▶ _WORK ITEM_
Scan the records for "exit" and copy each line that contains it.
________________________________________
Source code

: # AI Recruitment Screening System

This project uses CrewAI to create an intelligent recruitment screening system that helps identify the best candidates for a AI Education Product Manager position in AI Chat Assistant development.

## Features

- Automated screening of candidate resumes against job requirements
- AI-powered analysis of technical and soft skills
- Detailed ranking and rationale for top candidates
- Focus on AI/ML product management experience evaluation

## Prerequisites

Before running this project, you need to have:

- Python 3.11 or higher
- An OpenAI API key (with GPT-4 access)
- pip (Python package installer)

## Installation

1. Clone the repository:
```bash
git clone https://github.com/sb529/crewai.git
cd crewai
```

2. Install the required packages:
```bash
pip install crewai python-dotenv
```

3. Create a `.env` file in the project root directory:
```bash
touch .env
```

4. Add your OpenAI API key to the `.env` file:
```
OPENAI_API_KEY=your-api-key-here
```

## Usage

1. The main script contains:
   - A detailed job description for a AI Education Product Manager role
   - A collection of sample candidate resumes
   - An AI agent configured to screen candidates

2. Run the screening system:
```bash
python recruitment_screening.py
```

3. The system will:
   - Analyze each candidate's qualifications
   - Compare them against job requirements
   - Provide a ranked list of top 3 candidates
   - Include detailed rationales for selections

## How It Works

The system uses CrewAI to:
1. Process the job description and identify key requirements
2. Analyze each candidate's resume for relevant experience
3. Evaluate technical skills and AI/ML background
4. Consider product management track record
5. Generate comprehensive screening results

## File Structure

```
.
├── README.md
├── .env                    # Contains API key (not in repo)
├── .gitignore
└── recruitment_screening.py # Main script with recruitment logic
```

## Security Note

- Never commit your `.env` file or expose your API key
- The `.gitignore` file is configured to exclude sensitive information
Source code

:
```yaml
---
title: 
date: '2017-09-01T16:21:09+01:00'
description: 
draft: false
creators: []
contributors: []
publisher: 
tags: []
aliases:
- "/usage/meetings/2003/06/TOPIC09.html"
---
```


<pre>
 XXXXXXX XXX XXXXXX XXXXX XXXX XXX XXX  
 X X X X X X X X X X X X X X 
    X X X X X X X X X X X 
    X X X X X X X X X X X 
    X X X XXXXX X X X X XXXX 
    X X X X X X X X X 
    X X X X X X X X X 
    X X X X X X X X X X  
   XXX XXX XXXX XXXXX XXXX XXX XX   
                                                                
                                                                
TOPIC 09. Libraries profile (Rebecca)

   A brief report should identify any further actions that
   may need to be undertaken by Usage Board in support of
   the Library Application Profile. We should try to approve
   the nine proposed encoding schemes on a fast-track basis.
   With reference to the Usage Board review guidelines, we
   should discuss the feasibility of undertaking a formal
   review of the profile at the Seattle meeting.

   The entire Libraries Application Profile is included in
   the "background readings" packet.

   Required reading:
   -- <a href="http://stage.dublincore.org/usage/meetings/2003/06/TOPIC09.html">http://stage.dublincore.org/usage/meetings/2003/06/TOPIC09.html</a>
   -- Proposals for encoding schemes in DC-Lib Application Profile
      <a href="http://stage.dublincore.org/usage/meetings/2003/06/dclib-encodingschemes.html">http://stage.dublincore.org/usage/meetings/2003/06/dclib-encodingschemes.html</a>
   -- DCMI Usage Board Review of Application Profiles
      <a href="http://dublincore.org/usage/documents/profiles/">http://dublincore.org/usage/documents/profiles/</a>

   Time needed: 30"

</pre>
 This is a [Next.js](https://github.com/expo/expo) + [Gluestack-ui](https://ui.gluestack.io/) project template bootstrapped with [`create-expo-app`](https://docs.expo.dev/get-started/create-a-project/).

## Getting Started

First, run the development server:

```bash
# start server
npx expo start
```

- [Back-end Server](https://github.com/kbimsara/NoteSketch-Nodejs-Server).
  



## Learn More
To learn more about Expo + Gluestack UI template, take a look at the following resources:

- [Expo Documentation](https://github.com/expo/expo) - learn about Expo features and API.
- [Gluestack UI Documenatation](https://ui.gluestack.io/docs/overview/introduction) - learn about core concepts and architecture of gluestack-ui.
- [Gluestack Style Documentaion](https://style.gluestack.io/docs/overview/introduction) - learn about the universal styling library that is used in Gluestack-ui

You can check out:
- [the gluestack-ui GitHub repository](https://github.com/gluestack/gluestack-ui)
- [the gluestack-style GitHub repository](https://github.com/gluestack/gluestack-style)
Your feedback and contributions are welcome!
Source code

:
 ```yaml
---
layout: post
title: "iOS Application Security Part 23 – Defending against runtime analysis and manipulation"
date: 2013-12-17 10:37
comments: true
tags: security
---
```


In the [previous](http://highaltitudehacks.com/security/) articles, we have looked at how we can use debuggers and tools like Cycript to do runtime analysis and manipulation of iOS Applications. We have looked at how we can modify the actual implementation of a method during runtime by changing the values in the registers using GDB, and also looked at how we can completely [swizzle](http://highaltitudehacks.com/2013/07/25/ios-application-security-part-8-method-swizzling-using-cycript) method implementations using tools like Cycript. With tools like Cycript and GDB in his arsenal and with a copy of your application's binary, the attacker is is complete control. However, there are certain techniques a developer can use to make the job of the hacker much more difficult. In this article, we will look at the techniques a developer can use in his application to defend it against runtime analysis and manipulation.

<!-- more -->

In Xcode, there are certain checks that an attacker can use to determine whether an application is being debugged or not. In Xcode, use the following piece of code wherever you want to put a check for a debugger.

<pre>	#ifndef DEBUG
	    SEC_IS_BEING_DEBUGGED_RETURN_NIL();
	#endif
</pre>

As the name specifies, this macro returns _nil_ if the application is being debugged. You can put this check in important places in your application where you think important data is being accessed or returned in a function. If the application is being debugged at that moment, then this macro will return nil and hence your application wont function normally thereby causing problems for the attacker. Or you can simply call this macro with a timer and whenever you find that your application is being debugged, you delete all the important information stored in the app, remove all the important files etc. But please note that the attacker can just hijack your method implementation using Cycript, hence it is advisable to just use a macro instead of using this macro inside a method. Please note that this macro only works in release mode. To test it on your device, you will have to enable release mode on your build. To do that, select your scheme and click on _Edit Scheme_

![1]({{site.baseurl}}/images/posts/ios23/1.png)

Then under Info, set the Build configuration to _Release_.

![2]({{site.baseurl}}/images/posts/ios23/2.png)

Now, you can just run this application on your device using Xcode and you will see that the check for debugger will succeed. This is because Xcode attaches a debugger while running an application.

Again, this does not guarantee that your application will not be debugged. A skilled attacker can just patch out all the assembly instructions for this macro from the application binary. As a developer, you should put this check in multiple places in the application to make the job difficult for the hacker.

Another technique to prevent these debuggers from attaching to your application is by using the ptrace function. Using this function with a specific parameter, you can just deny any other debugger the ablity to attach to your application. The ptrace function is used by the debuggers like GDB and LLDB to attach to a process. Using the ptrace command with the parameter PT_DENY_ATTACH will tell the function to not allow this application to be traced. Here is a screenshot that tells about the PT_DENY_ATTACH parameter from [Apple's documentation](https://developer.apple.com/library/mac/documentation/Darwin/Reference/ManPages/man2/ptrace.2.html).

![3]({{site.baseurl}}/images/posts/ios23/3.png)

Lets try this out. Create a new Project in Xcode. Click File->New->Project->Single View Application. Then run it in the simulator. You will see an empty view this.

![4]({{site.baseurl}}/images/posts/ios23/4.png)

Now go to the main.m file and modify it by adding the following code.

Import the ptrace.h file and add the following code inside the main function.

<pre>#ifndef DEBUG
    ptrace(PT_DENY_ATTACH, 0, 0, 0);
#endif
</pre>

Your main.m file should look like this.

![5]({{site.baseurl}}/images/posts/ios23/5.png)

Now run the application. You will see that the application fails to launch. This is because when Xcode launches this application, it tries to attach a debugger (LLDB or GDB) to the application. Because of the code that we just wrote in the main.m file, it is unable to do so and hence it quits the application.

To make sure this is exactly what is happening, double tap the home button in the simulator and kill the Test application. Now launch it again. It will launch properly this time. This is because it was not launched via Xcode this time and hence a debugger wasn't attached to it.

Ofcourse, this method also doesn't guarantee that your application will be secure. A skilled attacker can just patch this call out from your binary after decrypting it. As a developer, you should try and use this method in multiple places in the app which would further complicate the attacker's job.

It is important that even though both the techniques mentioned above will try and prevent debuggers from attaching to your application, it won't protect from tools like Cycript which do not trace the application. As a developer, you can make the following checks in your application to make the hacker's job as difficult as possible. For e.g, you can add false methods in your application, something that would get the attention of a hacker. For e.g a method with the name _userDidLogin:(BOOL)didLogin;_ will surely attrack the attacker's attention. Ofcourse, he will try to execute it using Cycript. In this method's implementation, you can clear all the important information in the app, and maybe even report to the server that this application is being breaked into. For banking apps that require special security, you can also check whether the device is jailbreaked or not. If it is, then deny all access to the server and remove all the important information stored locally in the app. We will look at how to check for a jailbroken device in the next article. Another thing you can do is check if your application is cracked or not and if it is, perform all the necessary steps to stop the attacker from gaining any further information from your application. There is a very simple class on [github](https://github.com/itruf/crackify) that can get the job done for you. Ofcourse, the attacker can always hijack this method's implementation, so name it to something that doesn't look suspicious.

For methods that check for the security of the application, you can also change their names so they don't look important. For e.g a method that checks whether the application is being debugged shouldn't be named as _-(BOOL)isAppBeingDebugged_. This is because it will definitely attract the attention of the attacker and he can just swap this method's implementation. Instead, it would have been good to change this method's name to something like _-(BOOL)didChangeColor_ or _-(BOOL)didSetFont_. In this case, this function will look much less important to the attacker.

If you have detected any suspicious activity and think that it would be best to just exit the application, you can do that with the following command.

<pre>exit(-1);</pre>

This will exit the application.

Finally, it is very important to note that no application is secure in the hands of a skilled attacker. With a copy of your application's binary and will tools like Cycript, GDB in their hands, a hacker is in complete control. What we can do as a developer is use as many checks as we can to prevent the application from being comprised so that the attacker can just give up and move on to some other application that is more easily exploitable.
________________________________________
▶ _ANSWER TO THIS PROBLEM_
If you have detected any suspicious activity and think that it would be best to just exit the application, you can do that with the following command.
<pre>exit(-1);</pre>
This will exit the application.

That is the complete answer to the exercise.